Directions
You are asked to filter the data below and copy every line holding "whether".

Records provided
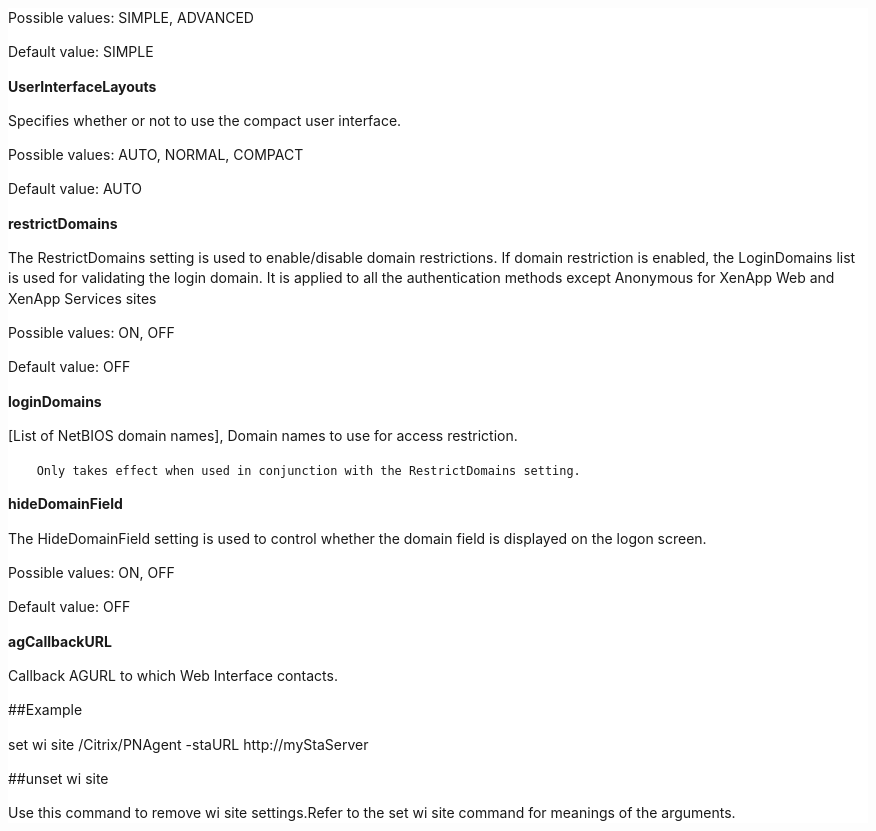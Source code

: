 Possible values: SIMPLE, ADVANCED

Default value: SIMPLE



<b>UserInterfaceLayouts</b>

Specifies whether or not to use the compact user interface.

Possible values: AUTO, NORMAL, COMPACT

Default value: AUTO



<b>restrictDomains</b>

The RestrictDomains setting is used to enable/disable domain restrictions. If domain restriction is enabled, the LoginDomains list is used for validating the login domain. It is applied to all the authentication methods except Anonymous for XenApp Web and XenApp Services sites

Possible values: ON, OFF

Default value: OFF



<b>loginDomains</b>

[List of NetBIOS domain names], Domain names to use for access restriction.

	    Only takes effect when used in conjunction with the RestrictDomains setting.



<b>hideDomainField</b>

The HideDomainField setting is used to control whether the domain field is displayed on the logon screen.

Possible values: ON, OFF

Default value: OFF



<b>agCallbackURL</b>

Callback AGURL to which Web Interface contacts.







##Example



set wi site /Citrix/PNAgent -staURL http://myStaServer



##unset wi site



Use this command to remove wi site settings.Refer to the set wi site command for meanings of the arguments.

Response box
Specifies whether or not to use the compact user interface.
The HideDomainField setting is used to control whether the domain field is displayed on the logon screen.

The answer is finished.